**WHAT TO WORK ON**
Take the lines from the beginning of the material through the line containing "When GraphEQA sets" and retype them exactly, leaving the pictures out.

^^^^

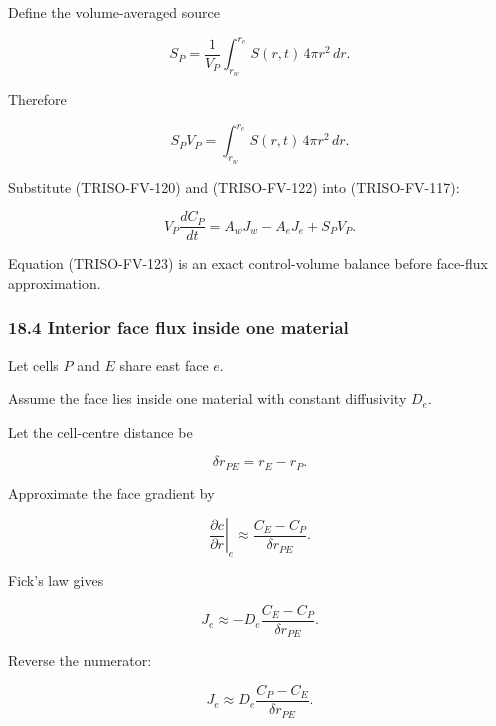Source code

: \documentclass[11pt,a4paper]{article}
\begin{document}
Define the volume-averaged source

\begin{equation}
\boxed{
S_P
=
\frac1{V_P}
\int_{r_w}^{r_e}
S(r,t)\,4\pi r^2\,dr.
}
\tag{TRISO-FV-121}
\label{eq:triso-fv-121}
\end{equation}

Therefore

\begin{equation}
S_PV_P
=
\int_{r_w}^{r_e}
S(r,t)\,4\pi r^2\,dr.
\tag{TRISO-FV-122}
\label{eq:triso-fv-122}
\end{equation}

Substitute (TRISO-FV-120) and (TRISO-FV-122) into (TRISO-FV-117):

\begin{equation}
\boxed{
V_P\frac{dC_P}{dt}
=
A_wJ_w-A_eJ_e+S_PV_P.
}
\tag{TRISO-FV-123}
\label{eq:triso-fv-123}
\end{equation}

Equation (TRISO-FV-123) is an exact control-volume balance before face-flux approximation.

\subsubsection*{18.4 Interior face flux inside one material}

Let cells $P$ and $E$ share east face $e$.

Assume the face lies inside one material with constant diffusivity $D_e$.

Let the cell-centre distance be

\begin{equation}
\delta r_{PE}=r_E-r_P.
\tag{TRISO-FV-124}
\label{eq:triso-fv-124}
\end{equation}

Approximate the face gradient by

\begin{equation}
\left.
\frac{\partial c}{\partial r}
\right|_e
\approx
\frac{C_E-C_P}{\delta r_{PE}}.
\tag{TRISO-FV-125}
\label{eq:triso-fv-125}
\end{equation}

Fick's law gives

\begin{equation}
J_e
\approx
-D_e
\frac{C_E-C_P}{\delta r_{PE}}.
\tag{TRISO-FV-126}
\label{eq:triso-fv-126}
\end{equation}

Reverse the numerator:

\begin{equation}
\boxed{
J_e
\approx
D_e
\frac{C_P-C_E}{\delta r_{PE}}.
}
\tag{TRISO-FV-127}
\label{eq:triso-fv-127}
\end{equation}
\end{document}
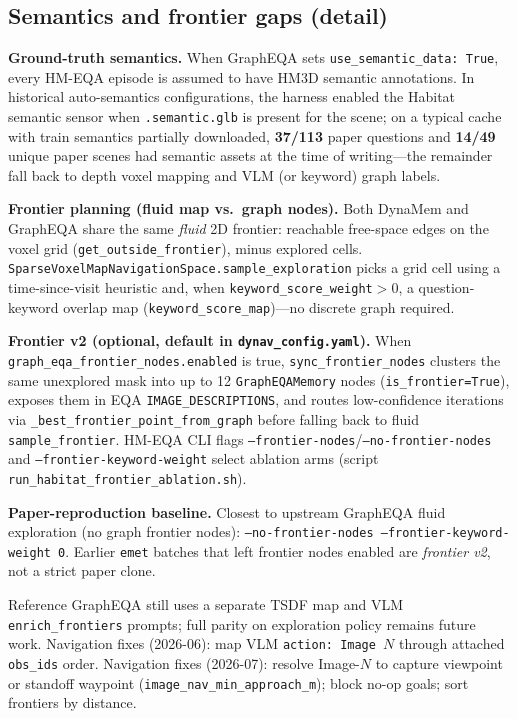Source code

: \subsection{Semantics and frontier gaps (detail)}

\textbf{Ground-truth semantics.}
When GraphEQA sets \texttt{use\_semantic\_data: True}, every HM-EQA episode is assumed to have HM3D semantic annotations.
In historical auto-semantics configurations, the harness enabled the Habitat semantic sensor when \texttt{.semantic.glb} is present for the scene; on a typical cache with train semantics partially downloaded, \textbf{37/113} paper questions and \textbf{14/49} unique paper scenes had semantic assets at the time of writing---the remainder fall back to depth voxel mapping and VLM (or keyword) graph labels.

\textbf{Frontier planning (fluid map vs.\ graph nodes).}
Both DynaMem and GraphEQA share the same \emph{fluid} 2D frontier: reachable free-space edges on the voxel grid (\texttt{get\_outside\_frontier}), minus explored cells.
\texttt{SparseVoxelMapNavigationSpace.sample\_exploration} picks a grid cell using a time-since-visit heuristic and, when \texttt{keyword\_score\_weight}$>0$, a question-keyword overlap map (\texttt{keyword\_score\_map})---no discrete graph required.

\textbf{Frontier v2 (optional, default in \texttt{dynav\_config.yaml}).}
When \texttt{graph\_eqa\_frontier\_nodes.enabled} is true, \texttt{sync\_frontier\_nodes} clusters the same unexplored mask into up to 12 \texttt{GraphEQAMemory} nodes (\texttt{is\_frontier=True}), exposes them in EQA \texttt{IMAGE\_DESCRIPTIONS}, and routes low-confidence iterations via \texttt{\_best\_frontier\_point\_from\_graph} before falling back to fluid \texttt{sample\_frontier}.
HM-EQA CLI flags \texttt{--frontier-nodes}/\texttt{--no-frontier-nodes} and \texttt{--frontier-keyword-weight} select ablation arms (script \texttt{run\_habitat\_frontier\_ablation.sh}).

\textbf{Paper-reproduction baseline.}
Closest to upstream GraphEQA fluid exploration (no graph frontier nodes): \texttt{--no-frontier-nodes --frontier-keyword-weight 0}.
Earlier \texttt{emet} batches that left frontier nodes enabled are \emph{frontier v2}, not a strict paper clone.

Reference GraphEQA still uses a separate TSDF map and VLM \texttt{enrich\_frontiers} prompts; full parity on exploration policy remains future work.
Navigation fixes (2026-06): map VLM \texttt{action: Image $N$} through attached \texttt{obs\_ids} order.
Navigation fixes (2026-07): resolve Image-$N$ to capture viewpoint or standoff waypoint (\texttt{image\_nav\_min\_approach\_m}); block no-op goals; sort frontiers by distance.

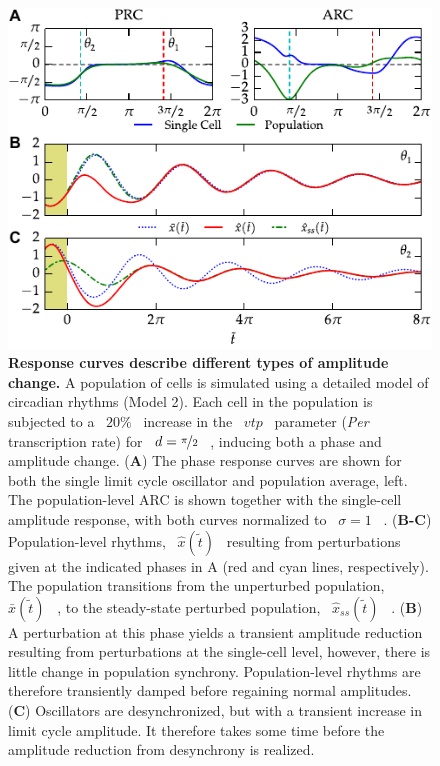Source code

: \documentclass[11pt, letterpaper]{article}
\providecommand{\DIFadd}[1]{{\protect\color{blue}#1}} %
\providecommand{\DIFaddend}{} %
\providecommand{\DIFaddFL}[1]{\DIFadd{#1}} %
\begin{document}
\begin{figure}[tbp]
  \begin{center}
    \includegraphics[width=.75\textwidth]{figures/figure_4.pdf}
    \caption{\DIFaddFL{
{}\bfseries \DIFaddFL{Response curves describe different types of amplitude change.}}
\DIFaddFL{A population of cells is simulated using a detailed model of circadian rhythms (Model 2).
Each cell in the population is subjected to a \mbox{%
$20\%$
}%
increase in the \mbox{%
$\mathit{vtp}$
}%
parameter (}{\itshape \DIFaddFL{Per}} \DIFaddFL{transcription rate) for \mbox{%
$d=\nicefrac{\pi}{2}$
}%
, inducing both a phase and amplitude change.
(}{\bfseries \DIFaddFL{A}}\DIFaddFL{) The phase response curves are shown for both the single limit cycle oscillator and population average, left.
The population-level ARC is shown together with the single-cell amplitude response, with both curves normalized to \mbox{%
$\sigma=1$
}%
.
(}{\bfseries \DIFaddFL{B-C}}\DIFaddFL{) Population-level rhythms, \mbox{%
$\hat{x}(\tilde{t})$
}%
resulting from perturbations given at the indicated phases in A (red and cyan lines, respectively).
The population transitions from the unperturbed population, \mbox{%
$\bar{x}(\tilde{t})$
}%
, to the steady-state perturbed population, \mbox{%
$\hat{x}_{ss}(\tilde{t})$
}%
.
(}{\bfseries \DIFaddFL{B}}\DIFaddFL{) A perturbation at this phase yields a transient amplitude reduction resulting from perturbations at the single-cell level, however, there is little change in population synchrony.
Population-level rhythms are therefore transiently damped before regaining normal amplitudes.
(}{\bfseries \DIFaddFL{C}}\DIFaddFL{) Oscillators are desynchronized, but with a transient increase in limit cycle amplitude.
It therefore takes some time before the amplitude reduction from desynchrony is realized.}}
  \end{center}
\end{figure}
\DIFaddend 
\end{document}
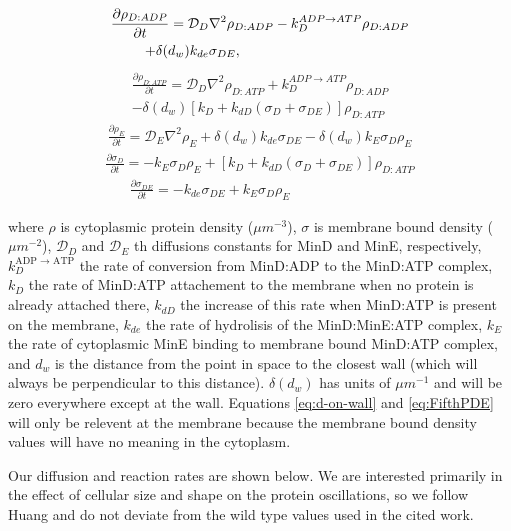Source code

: \documentclass[letterpaper,twocolumn,amsmath,amssymb,pre]{revtex4-1}
\begin{document}
\begin{multline}
  \frac{\partial \rho_{D:ADP}}{\partial t} = \mathcal{D}_D\nabla^2\rho_{D:ADP}-k_D^{ADP\rightarrow ATP}\rho_{D:ADP}\\
  +\delta(d_w)k_{de}\sigma_{DE},\hspace{3.4cm}
\end{multline}
\begin{multline}
  \frac{\partial \rho_{D:ATP}}{\partial t} = \mathcal{D}_D\nabla^2\rho_{D:ATP}+k_D^{ADP\rightarrow ATP}\rho_{D:ADP}\\
  -\delta(d_w)[k_D+k_{dD}(\sigma_D+\sigma_{DE})]\rho_{D:ATP}
\end{multline}
\begin{multline}
  \frac{\partial \rho_E}{\partial t} = \mathcal{D}_E\nabla^2\rho_E+\delta(d_w)k_{de}\sigma_{DE}
  -\delta(d_w)k_E \sigma_D \rho_E
\end{multline}
\begin{multline}
  \frac{\partial \sigma_D}{\partial t} = -k_E\sigma_D\rho_E
  +[k_D+k_{dD}(\sigma_D+\sigma_{DE})]\rho_{D:ATP}
  \label{eq:d-on-wall}
\end{multline}
\begin{multline}
  \frac{\partial \sigma_{DE}}{\partial t} = -k_{de}\sigma_{DE}+k_E\sigma_D\rho_E\hspace{3cm}
  \label{eq:FifthPDE}
\end{multline}

where $\rho$ is cytoplasmic protein density ($\mu m^{-3}$), $\sigma$
is membrane bound density ($\mu m^{-2}$), $\mathcal{D}_D$ and
$\mathcal{D}_{E}$ th diffusions constants for MinD and MinE,
respectively, $k_D^{\textrm{ADP $\rightarrow$ ATP}}$ the rate of
conversion from MinD:ADP to the MinD:ATP complex, $k_D$ the rate of
MinD:ATP attachement to the membrane when no protein is already
attached there, $k_{dD}$ the increase of this rate when MinD:ATP is
present on the membrane, $k_{de}$ the rate of hydrolisis of the
MinD:MinE:ATP complex, $k_E$ the rate of cytoplasmic MinE binding to
membrane bound MinD:ATP complex, and $d_w$ is the distance from the
point in space to the closest wall (which will always be
perpendicular to this distance).  $\delta(d_w)$ has units of
$\mu m^{-1}$ and will be zero everywhere except at the wall.
Equations \ref{eq:d-on-wall} and \ref{eq:FifthPDE} will only be
relevent at the membrane because the membrane bound density values
will have no meaning in the cytoplasm.

Our diffusion and reaction rates are shown below.  We are interested
primarily in the effect of cellular size and shape on the protein
oscillations, so we follow Huang\cite{huang2003dynamic} and do not
deviate from the wild type values used in the cited work.
\end{document}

^^^^

**EXERCISE RESPONSE**
Source code

: \documentclass[11pt,a4paper]{article}
\begin{document}
Define the volume-averaged source

\begin{equation}
\boxed{
S_P
=
\frac1{V_P}
\int_{r_w}^{r_e}
S(r,t)\,4\pi r^2\,dr.
}
\tag{TRISO-FV-121}
\label{eq:triso-fv-121}
\end{equation}

Therefore

\begin{equation}
S_PV_P
=
\int_{r_w}^{r_e}
S(r,t)\,4\pi r^2\,dr.
\tag{TRISO-FV-122}
\label{eq:triso-fv-122}
\end{equation}

Substitute (TRISO-FV-120) and (TRISO-FV-122) into (TRISO-FV-117):

\begin{equation}
\boxed{
V_P\frac{dC_P}{dt}
=
A_wJ_w-A_eJ_e+S_PV_P.
}
\tag{TRISO-FV-123}
\label{eq:triso-fv-123}
\end{equation}

Equation (TRISO-FV-123) is an exact control-volume balance before face-flux approximation.

\subsubsection*{18.4 Interior face flux inside one material}

Let cells $P$ and $E$ share east face $e$.

Assume the face lies inside one material with constant diffusivity $D_e$.

Let the cell-centre distance be

\begin{equation}
\delta r_{PE}=r_E-r_P.
\tag{TRISO-FV-124}
\label{eq:triso-fv-124}
\end{equation}

Approximate the face gradient by

\begin{equation}
\left.
\frac{\partial c}{\partial r}
\right|_e
\approx
\frac{C_E-C_P}{\delta r_{PE}}.
\tag{TRISO-FV-125}
\label{eq:triso-fv-125}
\end{equation}

Fick's law gives

\begin{equation}
J_e
\approx
-D_e
\frac{C_E-C_P}{\delta r_{PE}}.
\tag{TRISO-FV-126}
\label{eq:triso-fv-126}
\end{equation}

Reverse the numerator:

\begin{equation}
\boxed{
J_e
\approx
D_e
\frac{C_P-C_E}{\delta r_{PE}}.
}
\tag{TRISO-FV-127}
\label{eq:triso-fv-127}
\end{equation}
\end{document}
Source code

: \subsection{Semantics and frontier gaps (detail)}

\textbf{Ground-truth semantics.}
When GraphEQA sets \texttt{use\_semantic\_data: True}, every HM-EQA episode is assumed to have HM3D semantic annotations.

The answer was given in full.